- What to produce -
Set down the full data below exactly as given, please.

[Data — start]

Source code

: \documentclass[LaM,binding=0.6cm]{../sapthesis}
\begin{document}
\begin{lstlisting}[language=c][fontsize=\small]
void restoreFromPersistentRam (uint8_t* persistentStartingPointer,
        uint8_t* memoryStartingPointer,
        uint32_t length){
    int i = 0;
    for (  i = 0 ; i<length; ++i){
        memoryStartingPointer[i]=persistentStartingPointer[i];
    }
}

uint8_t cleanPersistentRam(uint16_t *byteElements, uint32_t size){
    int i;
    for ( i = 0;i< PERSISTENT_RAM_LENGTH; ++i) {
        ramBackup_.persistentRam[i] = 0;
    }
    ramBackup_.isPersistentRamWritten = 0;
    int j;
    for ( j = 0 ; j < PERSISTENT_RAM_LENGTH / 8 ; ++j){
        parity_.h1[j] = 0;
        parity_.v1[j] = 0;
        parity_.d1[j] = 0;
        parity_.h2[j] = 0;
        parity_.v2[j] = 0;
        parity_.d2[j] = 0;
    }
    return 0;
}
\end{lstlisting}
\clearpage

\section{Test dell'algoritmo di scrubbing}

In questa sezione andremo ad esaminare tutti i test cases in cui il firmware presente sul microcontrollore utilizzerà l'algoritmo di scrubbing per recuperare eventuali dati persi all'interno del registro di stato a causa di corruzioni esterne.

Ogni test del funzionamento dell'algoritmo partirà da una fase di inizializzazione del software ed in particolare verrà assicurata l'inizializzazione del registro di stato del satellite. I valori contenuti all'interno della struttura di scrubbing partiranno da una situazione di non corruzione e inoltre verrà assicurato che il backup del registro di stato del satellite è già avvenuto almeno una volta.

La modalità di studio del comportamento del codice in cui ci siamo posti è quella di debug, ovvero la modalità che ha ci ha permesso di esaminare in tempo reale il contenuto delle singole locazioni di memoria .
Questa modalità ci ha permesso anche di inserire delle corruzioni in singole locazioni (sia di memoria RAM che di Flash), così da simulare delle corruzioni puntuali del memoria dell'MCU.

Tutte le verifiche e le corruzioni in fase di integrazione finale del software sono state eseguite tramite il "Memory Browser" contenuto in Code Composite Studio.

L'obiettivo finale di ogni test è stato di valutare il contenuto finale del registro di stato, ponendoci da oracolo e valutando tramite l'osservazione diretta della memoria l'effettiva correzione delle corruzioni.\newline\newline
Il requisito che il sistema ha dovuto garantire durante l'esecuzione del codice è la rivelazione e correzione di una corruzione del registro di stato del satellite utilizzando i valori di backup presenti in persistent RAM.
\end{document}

[Data — finish]

- Problem solution -
Source code

: \documentclass[LaM,binding=0.6cm]{../sapthesis}
\begin{document}
\begin{lstlisting}[language=c][fontsize=\small]
void restoreFromPersistentRam (uint8_t* persistentStartingPointer,
        uint8_t* memoryStartingPointer,
        uint32_t length){
    int i = 0;
    for (  i = 0 ; i<length; ++i){
        memoryStartingPointer[i]=persistentStartingPointer[i];
    }
}

uint8_t cleanPersistentRam(uint16_t *byteElements, uint32_t size){
    int i;
    for ( i = 0;i< PERSISTENT_RAM_LENGTH; ++i) {
        ramBackup_.persistentRam[i] = 0;
    }
    ramBackup_.isPersistentRamWritten = 0;
    int j;
    for ( j = 0 ; j < PERSISTENT_RAM_LENGTH / 8 ; ++j){
        parity_.h1[j] = 0;
        parity_.v1[j] = 0;
        parity_.d1[j] = 0;
        parity_.h2[j] = 0;
        parity_.v2[j] = 0;
        parity_.d2[j] = 0;
    }
    return 0;
}
\end{lstlisting}
\clearpage

\section{Test dell'algoritmo di scrubbing}

In questa sezione andremo ad esaminare tutti i test cases in cui il firmware presente sul microcontrollore utilizzerà l'algoritmo di scrubbing per recuperare eventuali dati persi all'interno del registro di stato a causa di corruzioni esterne.

Ogni test del funzionamento dell'algoritmo partirà da una fase di inizializzazione del software ed in particolare verrà assicurata l'inizializzazione del registro di stato del satellite. I valori contenuti all'interno della struttura di scrubbing partiranno da una situazione di non corruzione e inoltre verrà assicurato che il backup del registro di stato del satellite è già avvenuto almeno una volta.

La modalità di studio del comportamento del codice in cui ci siamo posti è quella di debug, ovvero la modalità che ha ci ha permesso di esaminare in tempo reale il contenuto delle singole locazioni di memoria .
Questa modalità ci ha permesso anche di inserire delle corruzioni in singole locazioni (sia di memoria RAM che di Flash), così da simulare delle corruzioni puntuali del memoria dell'MCU.

Tutte le verifiche e le corruzioni in fase di integrazione finale del software sono state eseguite tramite il "Memory Browser" contenuto in Code Composite Studio.

L'obiettivo finale di ogni test è stato di valutare il contenuto finale del registro di stato, ponendoci da oracolo e valutando tramite l'osservazione diretta della memoria l'effettiva correzione delle corruzioni.\newline\newline
Il requisito che il sistema ha dovuto garantire durante l'esecuzione del codice è la rivelazione e correzione di una corruzione del registro di stato del satellite utilizzando i valori di backup presenti in persistent RAM.
\end{document}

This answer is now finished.